Problem to work on: Every record that follows should be written out word for word; the pictures stay out.

Exercise inputs:
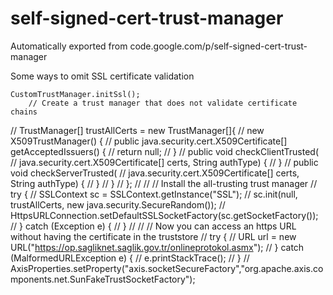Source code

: # self-signed-cert-trust-manager
Automatically exported from code.google.com/p/self-signed-cert-trust-manager


Some ways to omit SSL certificate validation


	CustomTrustManager.initSsl();
    	// Create a trust manager that does not validate certificate chains
//    	TrustManager[] trustAllCerts = new TrustManager[]{
//    	    new X509TrustManager() {
//    	        public java.security.cert.X509Certificate[] getAcceptedIssuers() {
//    	            return null;
//    	        }
//    	        public void checkClientTrusted(
//    	            java.security.cert.X509Certificate[] certs, String authType) {
//    	        }
//    	        public void checkServerTrusted(
//    	            java.security.cert.X509Certificate[] certs, String authType) {
//    	        }
//    	    }
//    	};
//
//    	// Install the all-trusting trust manager
//    	try {
//    	    SSLContext sc = SSLContext.getInstance("SSL");
//    	    sc.init(null, trustAllCerts, new java.security.SecureRandom());
//    	    HttpsURLConnection.setDefaultSSLSocketFactory(sc.getSocketFactory());
//    	} catch (Exception e) {
//    	}
//
//    	// Now you can access an https URL without having the certificate in the truststore
//    	try {
//    	    URL url = new URL("https://op.sagliknet.saglik.gov.tr/onlineprotokol.asmx");
//    	} catch (MalformedURLException e) {
//    		e.printStackTrace();
//    	}
//    	AxisProperties.setProperty("axis.socketSecureFactory","org.apache.axis.components.net.SunFakeTrustSocketFactory");
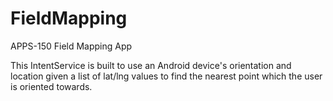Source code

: # FieldMapping

APPS-150 Field Mapping App

This IntentService is built to use an Android device's orientation and location given a list of lat/lng values to find the nearest point which the user is oriented towards.
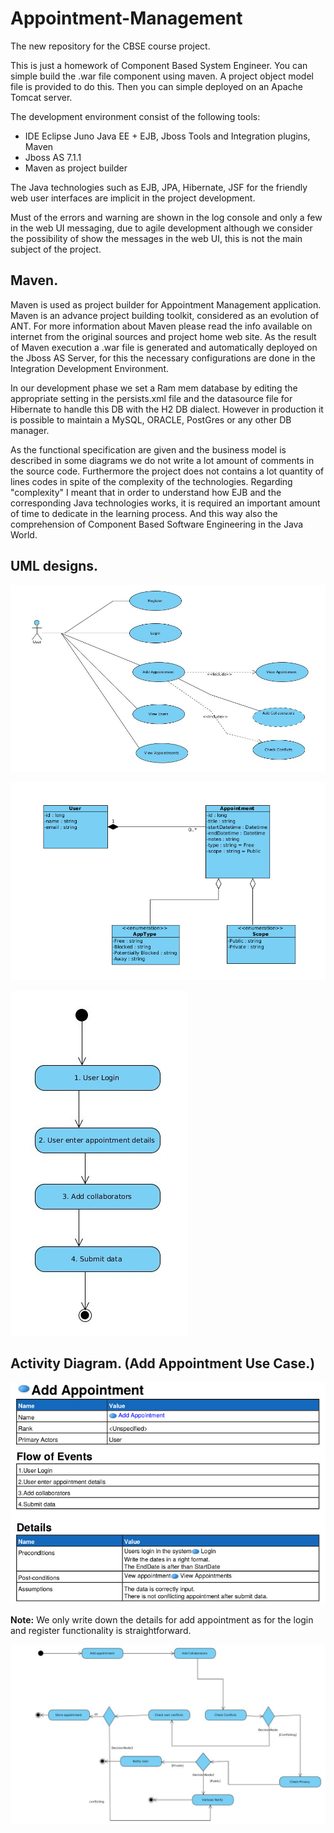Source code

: # Appointment-Management
The new repository for the CBSE course project.

This is just a homework of Component Based System Engineer.
You can simple build the .war file component using maven. A project object model file is provided to do this.
Then you can simple deployed on an Apache Tomcat server.

The development environment consist of the following tools:

  * IDE Eclipse Juno Java EE + EJB, Jboss Tools and Integration plugins, Maven
  * Jboss AS 7.1.1
  * Maven as project builder
  
  The Java technologies such as EJB, JPA, Hibernate, JSF for the friendly web user interfaces  are implicit in the project development.
  
  Must of the errors and warning are shown in the log console and only a few in 
  the web UI messaging, due to agile development although we consider the possibility
  of show the messages in the web UI, this is not the main subject of the project.
  
  ## Maven.
  
  Maven is used as project builder for Appointment Management application. Maven is an advance project building toolkit, considered as an evolution  of ANT.
  For more information about Maven please read the info available on internet from
  the original sources and project home web site. 
  As the result of Maven execution a .war file is generated and automatically deployed
  on the Jboss AS Server, for this the necessary  configurations are done in the 
  Integration Development Environment.
  
  In our development phase we set a Ram mem database by editing the appropriate setting
  in the persists.xml file and the datasource file for Hibernate to handle this DB
  with the H2 DB dialect. However in production it is possible to maintain a MySQL, ORACLE, PostGres or any other DB manager.
  
  As the functional specification are given and the business model is described 
  in some diagrams we do not write a lot amount of comments in the source code.
  Furthermore the project does not contains a lot quantity of lines codes in spite of
  the complexity of the technologies. Regarding "complexity" I meant that in order to
  understand how EJB and the corresponding Java technologies works, it is required
  an important amount of time to dedicate in the learning process. And this way
  also the comprehension of Component Based Software Engineering in the Java World.


## UML designs.

![Use Cases](.images/image03.jpg)


![Class Diagram](.images/image00.png)


![Activity Diagram](.images/image01.jpg)


## Activity Diagram. (Add Appointment Use Case.)

![Activty Diagram Table](.images/activity.jpg)

**Note:**
We only write down the details for add appointment as for the login and register functionality is straightforward.


![Activity Diagram. Adding Appointment](.images/image02.jpg)




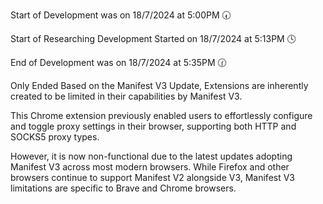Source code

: Start of Development was on 18/7/2024 at 5:00PM 🕢

Start of Researching Development Started on 18/7/2024 at 5:13PM 🕓

End of Development was on 18/7/2024 at 5:35PM 🕜

Only Ended Based on the Manifest V3 Update, Extensions are inherently created to be limited in their capabilities by Manifest V3.

This Chrome extension previously enabled users to effortlessly configure and toggle proxy settings in their browser, supporting both HTTP and SOCKS5 proxy types.

However, it is now non-functional due to the latest updates adopting Manifest V3 across most modern browsers. While Firefox and other browsers continue to support Manifest V2 alongside V3, Manifest V3 limitations are specific to Brave and Chrome browsers.
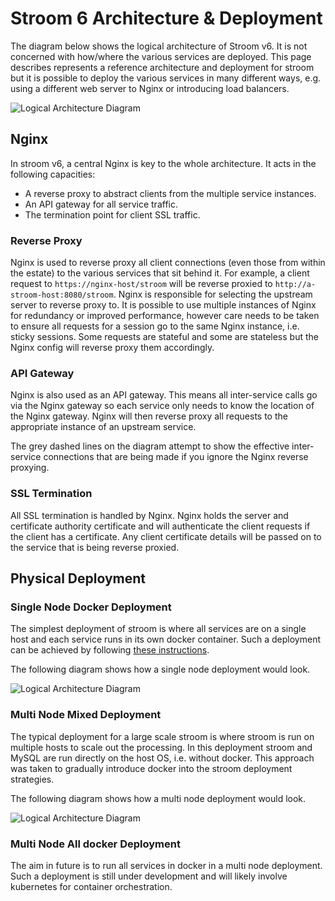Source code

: # Stroom 6 Architecture & Deployment

The diagram below shows the logical architecture of Stroom v6.
It is not concerned with how/where the various services are deployed.
This page describes represents a reference architecture and deployment for stroom but it is possible to deploy the various services in many different ways, e.g. using a different web server to Nginx or introducing load balancers.

![Logical Architecture Diagram](/diagrams/stroom-6-architecture.puml.svg)

## Nginx

In stroom v6, a central Nginx is key to the whole architecture.
It acts in the following capacities:

* A reverse proxy to abstract clients from the multiple service instances.
* An API gateway for all service traffic.
* The termination point for client SSL traffic.

### Reverse Proxy

Nginx is used to reverse proxy all client connections (even those from within the estate) to the various services that sit behind it.
For example, a client request to `https://nginx-host/stroom` will be reverse proxied to `http://a-stroom-host:8080/stroom`.
Nginx is responsible for selecting the upstream server to reverse proxy to.
It is possible to use multiple instances of Nginx for redundancy or improved performance, however care needs to be taken to ensure all requests for a session go to the same Nginx instance, i.e. sticky sessions.
Some requests are stateful and some are stateless but the Nginx config will reverse proxy them accordingly.

### API Gateway

Nginx is also used as an API gateway.
This means all inter-service calls go via the Nginx gateway so each service only needs to know the location of the Nginx gateway.
Nginx will then reverse proxy all requests to the appropriate instance of an upstream service.

The grey dashed lines on the diagram attempt to show the effective inter-service connections that are being made if you ignore the Nginx reverse proxying.

### SSL Termination

All SSL termination is handled by Nginx.
Nginx holds the server and certificate authority certificate and will authenticate the client requests if the client has a certificate.
Any client certificate details will be passed on to the service that is being reverse proxied.

## Physical Deployment

### Single Node Docker Deployment

The simplest deployment of stroom is where all services are on a single host and each service runs in its own docker container.
Such a deployment can be achieved by following [these instructions](../dev-guide/docker-running.md).

The following diagram shows how a single node deployment would look.

![Logical Architecture Diagram](/diagrams/stroom-6-deployment-docker-single.puml.svg)

### Multi Node Mixed Deployment

The typical deployment for a large scale stroom is where stroom is run on multiple hosts to scale out the processing.
In this deployment stroom and MySQL are run directly on the host OS, i.e. without docker.
This approach was taken to gradually introduce docker into the stroom deployment strategies.

The following diagram shows how a multi node deployment would look.

![Logical Architecture Diagram](/diagrams/stroom-6-deployment-mixed-multi.puml.svg)

### Multi Node All docker Deployment

The aim in future is to run all services in docker in a multi node deployment.
Such a deployment is still under development and will likely involve kubernetes for container orchestration.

Your response:
Source code

: # self-signed-cert-trust-manager
Automatically exported from code.google.com/p/self-signed-cert-trust-manager


Some ways to omit SSL certificate validation


	CustomTrustManager.initSsl();
    	// Create a trust manager that does not validate certificate chains
//    	TrustManager[] trustAllCerts = new TrustManager[]{
//    	    new X509TrustManager() {
//    	        public java.security.cert.X509Certificate[] getAcceptedIssuers() {
//    	            return null;
//    	        }
//    	        public void checkClientTrusted(
//    	            java.security.cert.X509Certificate[] certs, String authType) {
//    	        }
//    	        public void checkServerTrusted(
//    	            java.security.cert.X509Certificate[] certs, String authType) {
//    	        }
//    	    }
//    	};
//
//    	// Install the all-trusting trust manager
//    	try {
//    	    SSLContext sc = SSLContext.getInstance("SSL");
//    	    sc.init(null, trustAllCerts, new java.security.SecureRandom());
//    	    HttpsURLConnection.setDefaultSSLSocketFactory(sc.getSocketFactory());
//    	} catch (Exception e) {
//    	}
//
//    	// Now you can access an https URL without having the certificate in the truststore
//    	try {
//    	    URL url = new URL("https://op.sagliknet.saglik.gov.tr/onlineprotokol.asmx");
//    	} catch (MalformedURLException e) {
//    		e.printStackTrace();
//    	}
//    	AxisProperties.setProperty("axis.socketSecureFactory","org.apache.axis.components.net.SunFakeTrustSocketFactory");
Source code

: # FieldMapping

APPS-150 Field Mapping App

This IntentService is built to use an Android device's orientation and location given a list of lat/lng values to find the nearest point which the user is oriented towards.
Source code

: # Appointment-Management
The new repository for the CBSE course project.

This is just a homework of Component Based System Engineer.
You can simple build the .war file component using maven. A project object model file is provided to do this.
Then you can simple deployed on an Apache Tomcat server.

The development environment consist of the following tools:

  * IDE Eclipse Juno Java EE + EJB, Jboss Tools and Integration plugins, Maven
  * Jboss AS 7.1.1
  * Maven as project builder
  
  The Java technologies such as EJB, JPA, Hibernate, JSF for the friendly web user interfaces  are implicit in the project development.
  
  Must of the errors and warning are shown in the log console and only a few in 
  the web UI messaging, due to agile development although we consider the possibility
  of show the messages in the web UI, this is not the main subject of the project.
  
  ## Maven.
  
  Maven is used as project builder for Appointment Management application. Maven is an advance project building toolkit, considered as an evolution  of ANT.
  For more information about Maven please read the info available on internet from
  the original sources and project home web site. 
  As the result of Maven execution a .war file is generated and automatically deployed
  on the Jboss AS Server, for this the necessary  configurations are done in the 
  Integration Development Environment.
  
  In our development phase we set a Ram mem database by editing the appropriate setting
  in the persists.xml file and the datasource file for Hibernate to handle this DB
  with the H2 DB dialect. However in production it is possible to maintain a MySQL, ORACLE, PostGres or any other DB manager.
  
  As the functional specification are given and the business model is described 
  in some diagrams we do not write a lot amount of comments in the source code.
  Furthermore the project does not contains a lot quantity of lines codes in spite of
  the complexity of the technologies. Regarding "complexity" I meant that in order to
  understand how EJB and the corresponding Java technologies works, it is required
  an important amount of time to dedicate in the learning process. And this way
  also the comprehension of Component Based Software Engineering in the Java World.


## UML designs.

![Use Cases](.images/image03.jpg)


![Class Diagram](.images/image00.png)


![Activity Diagram](.images/image01.jpg)


## Activity Diagram. (Add Appointment Use Case.)

![Activty Diagram Table](.images/activity.jpg)

**Note:**
We only write down the details for add appointment as for the login and register functionality is straightforward.


![Activity Diagram. Adding Appointment](.images/image02.jpg)




Source code

: Start of Development was on 18/7/2024 at 5:00PM 🕢

Start of Researching Development Started on 18/7/2024 at 5:13PM 🕓

End of Development was on 18/7/2024 at 5:35PM 🕜

Only Ended Based on the Manifest V3 Update, Extensions are inherently created to be limited in their capabilities by Manifest V3.

This Chrome extension previously enabled users to effortlessly configure and toggle proxy settings in their browser, supporting both HTTP and SOCKS5 proxy types.

However, it is now non-functional due to the latest updates adopting Manifest V3 across most modern browsers. While Firefox and other browsers continue to support Manifest V2 alongside V3, Manifest V3 limitations are specific to Brave and Chrome browsers.
Source code

: # Stroom 6 Architecture & Deployment

The diagram below shows the logical architecture of Stroom v6.
It is not concerned with how/where the various services are deployed.
This page describes represents a reference architecture and deployment for stroom but it is possible to deploy the various services in many different ways, e.g. using a different web server to Nginx or introducing load balancers.

![Logical Architecture Diagram](/diagrams/stroom-6-architecture.puml.svg)

## Nginx

In stroom v6, a central Nginx is key to the whole architecture.
It acts in the following capacities:

* A reverse proxy to abstract clients from the multiple service instances.
* An API gateway for all service traffic.
* The termination point for client SSL traffic.

### Reverse Proxy

Nginx is used to reverse proxy all client connections (even those from within the estate) to the various services that sit behind it.
For example, a client request to `https://nginx-host/stroom` will be reverse proxied to `http://a-stroom-host:8080/stroom`.
Nginx is responsible for selecting the upstream server to reverse proxy to.
It is possible to use multiple instances of Nginx for redundancy or improved performance, however care needs to be taken to ensure all requests for a session go to the same Nginx instance, i.e. sticky sessions.
Some requests are stateful and some are stateless but the Nginx config will reverse proxy them accordingly.

### API Gateway

Nginx is also used as an API gateway.
This means all inter-service calls go via the Nginx gateway so each service only needs to know the location of the Nginx gateway.
Nginx will then reverse proxy all requests to the appropriate instance of an upstream service.

The grey dashed lines on the diagram attempt to show the effective inter-service connections that are being made if you ignore the Nginx reverse proxying.

### SSL Termination

All SSL termination is handled by Nginx.
Nginx holds the server and certificate authority certificate and will authenticate the client requests if the client has a certificate.
Any client certificate details will be passed on to the service that is being reverse proxied.

## Physical Deployment

### Single Node Docker Deployment

The simplest deployment of stroom is where all services are on a single host and each service runs in its own docker container.
Such a deployment can be achieved by following [these instructions](../dev-guide/docker-running.md).

The following diagram shows how a single node deployment would look.

![Logical Architecture Diagram](/diagrams/stroom-6-deployment-docker-single.puml.svg)

### Multi Node Mixed Deployment

The typical deployment for a large scale stroom is where stroom is run on multiple hosts to scale out the processing.
In this deployment stroom and MySQL are run directly on the host OS, i.e. without docker.
This approach was taken to gradually introduce docker into the stroom deployment strategies.

The following diagram shows how a multi node deployment would look.

![Logical Architecture Diagram](/diagrams/stroom-6-deployment-mixed-multi.puml.svg)

### Multi Node All docker Deployment

The aim in future is to run all services in docker in a multi node deployment.
Such a deployment is still under development and will likely involve kubernetes for container orchestration.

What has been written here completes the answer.